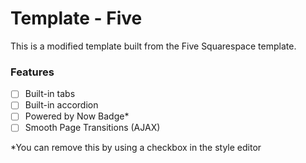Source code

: 
# Template - Five

This is a modified template built from the Five Squarespace template.

### Features
- [ ] Built-in tabs
- [ ] Built-in accordion
- [ ] Powered by Now Badge\*
- [ ] Smooth Page Transitions (AJAX)

\*You can remove this by using a checkbox in the style editor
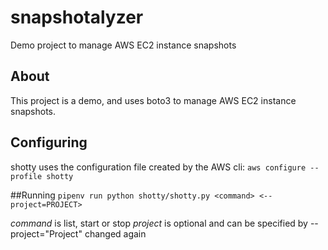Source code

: # snapshotalyzer
Demo project to manage AWS EC2 instance snapshots

## About
This project is a demo, and uses boto3 to manage AWS EC2 instance snapshots.

## Configuring

shotty uses the configuration file created by the AWS cli:
`aws configure --profile shotty`


##Running
`pipenv run python shotty/shotty.py <command> <--project=PROJECT>`

*command* is list, start or stop
*project* is optional and can be specified by --project="Project"
changed again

**Exercise directions:**
Any picture in the listing above gets left out; output the rest exactly.

**Expected output:**
Source code

: 
# Template - Five

This is a modified template built from the Five Squarespace template.

### Features
- [ ] Built-in tabs
- [ ] Built-in accordion
- [ ] Powered by Now Badge\*
- [ ] Smooth Page Transitions (AJAX)

\*You can remove this by using a checkbox in the style editor
Source code

: # snapshotalyzer
Demo project to manage AWS EC2 instance snapshots

## About
This project is a demo, and uses boto3 to manage AWS EC2 instance snapshots.

## Configuring

shotty uses the configuration file created by the AWS cli:
`aws configure --profile shotty`


##Running
`pipenv run python shotty/shotty.py <command> <--project=PROJECT>`

*command* is list, start or stop
*project* is optional and can be specified by --project="Project"
changed again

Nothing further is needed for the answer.